My father is convinced that homosexuals want nothing more than to recruit players to their team. This will be accomplished by gays infiltrating traditional institutions and corrupting them. Dear old dad was always ultra-vigilant in the men's room, gruffly rebuking anybody who dared look somewhere other than straight ahead with a, "Hey! Don't look at me, man!" (You would think he would avoid places where men's pants were unzipped with regularity, but bathrooms attract my dad like honey attracts flies. )
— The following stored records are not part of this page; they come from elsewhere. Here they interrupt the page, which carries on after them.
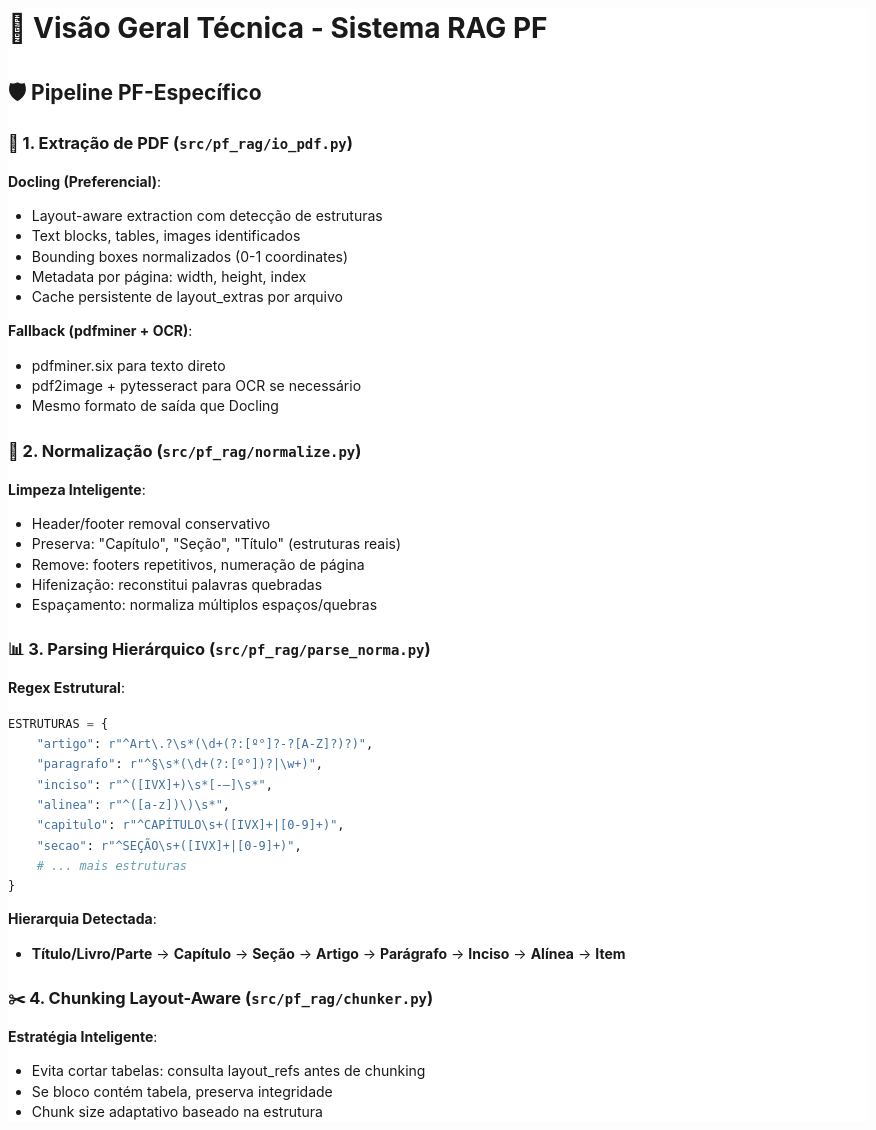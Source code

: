 # 🔧 Visão Geral Técnica - Sistema RAG PF

## 🛡️ Pipeline PF-Específico

### 📄 1. Extração de PDF (`src/pf_rag/io_pdf.py`)

**Docling (Preferencial)**:
- Layout-aware extraction com detecção de estruturas
- Text blocks, tables, images identificados
- Bounding boxes normalizados (0-1 coordinates)
- Metadata por página: width, height, index
- Cache persistente de layout_extras por arquivo

**Fallback (pdfminer + OCR)**:
- pdfminer.six para texto direto
- pdf2image + pytesseract para OCR se necessário
- Mesmo formato de saída que Docling

### 🧹 2. Normalização (`src/pf_rag/normalize.py`)

**Limpeza Inteligente**:
- Header/footer removal conservativo
- Preserva: "Capítulo", "Seção", "Título" (estruturas reais)
- Remove: footers repetitivos, numeração de página
- Hifenização: reconstitui palavras quebradas
- Espaçamento: normaliza múltiplos espaços/quebras

### 📊 3. Parsing Hierárquico (`src/pf_rag/parse_norma.py`)

**Regex Estrutural**:
```python
ESTRUTURAS = {
    "artigo": r"^Art\.?\s*(\d+(?:[º°]?-?[A-Z]?)?)",
    "paragrafo": r"^§\s*(\d+(?:[º°])?|\w+)",
    "inciso": r"^([IVX]+)\s*[-–]\s*",
    "alinea": r"^([a-z])\)\s*",
    "capitulo": r"^CAPÍTULO\s+([IVX]+|[0-9]+)",
    "secao": r"^SEÇÃO\s+([IVX]+|[0-9]+)",
    # ... mais estruturas
}
```

**Hierarquia Detectada**:
- **Título/Livro/Parte** → **Capítulo** → **Seção** → **Artigo** → **Parágrafo** → **Inciso** → **Alínea** → **Item**

### ✂️ 4. Chunking Layout-Aware (`src/pf_rag/chunker.py`)

**Estratégia Inteligente**:
- Evita cortar tabelas: consulta layout_refs antes de chunking
- Se bloco contém tabela, preserva integridade
- Chunk size adaptativo baseado na estrutura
Enter John: the man who swept me off my feet and got us engaged in all of six weeks. In between staring adoringly into each other's eyes and making up our own secret language, I had to prepare him to meet my dad. Thankfully, John was secure enough in his manhood (and madly in love with me) that he was willing to allow my father to question his sexuality. After my dad got that out of the way, he moved on to the much more legitimate and pressing concern of how John was going to support me: "You deliver the pizza and have a miserable B.S."
I always wondered why my father thought that a homosexual trying to infiltrate mainstream society via marriage to his daughter would actually answer honestly: "Dammit! You foiled my plan!" I would hope if gays were trying to take over the world, they'd be more organized, and not send troops into the field that would crack under the pressure of being questioned by a homophobic boater.